A 12-year-old boy was buried alive when a sand tunnel he was digging caved in on him.
The unnamed child is now recovering, but the dramatic scene reveals the dangers of beach play.
Jessica Cliver and her sister, Taylor, were on the beach near Santa Barbara, California, and helped rescue the boy.
Jessica told INSIDE EDITION: “I noticed there were feet sticking out of the sand. It didn't look right.”
Taylor added: “When the sand collapsed he was lying on his stomach, so instead of his feet sticking up you could see his feet. We had to dig down straight to his head and bring him above the sand.”
Jessica gave a warning to parents: “Please always watch your children you think there are dangers in the water but there are dangers in the sand as well.”
While making sand tunnels can seem like fun in the sun, they can actually be dangerous - even deadly.
At least four reported incidents of sand tunnel collapses have occurred this summer.
One beachgoer, Ryan King, was digging a 10-foot hole in Martha's Vineyard when it collapsed.
Rescuers had to use a backhoe to dig King out. He was lucky they got to him in time before he suffocated under the weight of the sand.
It's estimated that more than two dozen young people have died in sand hole collapses over the last decade.
Los Angeles County lifeguard, Julio Rodriguez, showed INSIDE EDITION just how quickly a sand hole can turn into a sand trap.
Rodriguez said: “Sand is relatively heavy. You're looking at about 110 pounds per cubic foot.”
And digging someone out of tons of sand is a difficult task.

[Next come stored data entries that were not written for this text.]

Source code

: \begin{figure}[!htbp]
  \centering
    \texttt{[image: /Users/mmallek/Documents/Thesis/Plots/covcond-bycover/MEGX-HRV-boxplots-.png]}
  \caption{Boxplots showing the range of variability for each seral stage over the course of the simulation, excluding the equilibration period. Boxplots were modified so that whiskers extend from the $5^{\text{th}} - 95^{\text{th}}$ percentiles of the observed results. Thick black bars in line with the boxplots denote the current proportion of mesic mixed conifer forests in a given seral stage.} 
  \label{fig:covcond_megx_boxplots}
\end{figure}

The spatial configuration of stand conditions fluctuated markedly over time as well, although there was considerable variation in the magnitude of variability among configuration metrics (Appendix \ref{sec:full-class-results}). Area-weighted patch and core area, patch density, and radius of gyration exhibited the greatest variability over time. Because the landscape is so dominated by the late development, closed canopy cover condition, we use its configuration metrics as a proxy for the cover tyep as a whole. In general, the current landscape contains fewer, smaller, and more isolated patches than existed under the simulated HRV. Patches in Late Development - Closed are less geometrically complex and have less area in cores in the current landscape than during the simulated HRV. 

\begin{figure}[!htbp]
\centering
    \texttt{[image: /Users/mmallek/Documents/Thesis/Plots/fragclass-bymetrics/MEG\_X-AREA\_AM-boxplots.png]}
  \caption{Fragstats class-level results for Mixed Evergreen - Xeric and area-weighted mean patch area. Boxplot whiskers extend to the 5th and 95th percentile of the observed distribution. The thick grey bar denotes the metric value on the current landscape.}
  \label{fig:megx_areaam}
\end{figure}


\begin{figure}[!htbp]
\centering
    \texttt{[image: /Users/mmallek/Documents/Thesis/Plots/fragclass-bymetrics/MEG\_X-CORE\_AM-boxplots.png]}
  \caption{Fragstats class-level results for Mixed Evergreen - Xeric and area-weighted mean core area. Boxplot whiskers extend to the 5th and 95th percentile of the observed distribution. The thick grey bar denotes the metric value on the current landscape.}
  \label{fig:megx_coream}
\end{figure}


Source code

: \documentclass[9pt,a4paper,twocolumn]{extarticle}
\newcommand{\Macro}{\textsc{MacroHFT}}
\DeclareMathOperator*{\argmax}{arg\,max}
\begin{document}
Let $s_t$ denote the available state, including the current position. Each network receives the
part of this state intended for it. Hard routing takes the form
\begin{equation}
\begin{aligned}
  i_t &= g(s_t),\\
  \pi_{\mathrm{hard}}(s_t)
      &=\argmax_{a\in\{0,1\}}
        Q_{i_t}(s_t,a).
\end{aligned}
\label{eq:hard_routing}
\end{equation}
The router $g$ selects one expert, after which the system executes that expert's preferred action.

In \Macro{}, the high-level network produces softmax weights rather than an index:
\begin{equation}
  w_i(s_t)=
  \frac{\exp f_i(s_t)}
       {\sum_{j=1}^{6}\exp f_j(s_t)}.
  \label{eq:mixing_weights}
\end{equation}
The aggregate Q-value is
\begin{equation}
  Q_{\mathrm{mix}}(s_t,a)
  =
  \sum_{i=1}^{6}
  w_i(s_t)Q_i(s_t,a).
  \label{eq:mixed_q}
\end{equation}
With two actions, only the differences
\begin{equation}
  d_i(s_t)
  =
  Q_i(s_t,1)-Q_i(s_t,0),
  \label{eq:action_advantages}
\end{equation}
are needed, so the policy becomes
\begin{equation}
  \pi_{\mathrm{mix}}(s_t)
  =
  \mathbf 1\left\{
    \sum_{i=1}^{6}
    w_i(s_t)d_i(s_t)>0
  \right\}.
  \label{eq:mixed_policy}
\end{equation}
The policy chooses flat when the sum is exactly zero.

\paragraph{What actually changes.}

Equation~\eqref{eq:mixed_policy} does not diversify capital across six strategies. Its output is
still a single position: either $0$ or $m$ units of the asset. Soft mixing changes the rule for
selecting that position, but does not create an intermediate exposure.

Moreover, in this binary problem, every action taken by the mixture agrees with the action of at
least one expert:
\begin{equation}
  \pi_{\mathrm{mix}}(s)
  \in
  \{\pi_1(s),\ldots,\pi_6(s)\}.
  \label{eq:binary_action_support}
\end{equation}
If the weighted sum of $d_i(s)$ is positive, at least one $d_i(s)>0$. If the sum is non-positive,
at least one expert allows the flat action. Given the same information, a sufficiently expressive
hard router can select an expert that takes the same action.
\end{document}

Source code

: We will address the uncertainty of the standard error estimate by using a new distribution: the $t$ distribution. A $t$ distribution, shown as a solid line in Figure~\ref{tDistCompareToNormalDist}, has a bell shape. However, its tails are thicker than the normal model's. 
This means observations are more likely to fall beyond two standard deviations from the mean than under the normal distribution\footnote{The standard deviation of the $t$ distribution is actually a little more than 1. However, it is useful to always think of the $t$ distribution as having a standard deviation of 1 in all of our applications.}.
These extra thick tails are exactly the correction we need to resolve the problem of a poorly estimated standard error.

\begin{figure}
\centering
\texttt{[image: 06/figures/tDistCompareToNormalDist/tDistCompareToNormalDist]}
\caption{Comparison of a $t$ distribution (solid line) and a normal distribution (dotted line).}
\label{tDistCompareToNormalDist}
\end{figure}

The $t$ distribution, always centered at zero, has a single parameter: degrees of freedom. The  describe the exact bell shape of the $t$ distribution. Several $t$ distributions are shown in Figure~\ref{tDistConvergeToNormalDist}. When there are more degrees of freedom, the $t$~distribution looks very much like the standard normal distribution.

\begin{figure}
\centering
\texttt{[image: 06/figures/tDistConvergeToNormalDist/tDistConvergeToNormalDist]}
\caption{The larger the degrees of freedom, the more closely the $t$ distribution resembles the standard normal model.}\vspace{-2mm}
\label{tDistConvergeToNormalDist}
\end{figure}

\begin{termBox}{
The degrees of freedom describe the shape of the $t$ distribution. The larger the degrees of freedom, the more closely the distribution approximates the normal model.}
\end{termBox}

“For every shovel full that I get, more sand continues to fall into the hole,” he said.
Adam Pye, 26, was hanging out at the beach in northern California when he and a friend started digging two 10-foot-deep holes and began to connect them to make a tunnel.
After just 30 minutes of frantic digging, firefighters reached Adam's lifeless body. The cause of death was "Suffocation; Sand Hole Entrapment."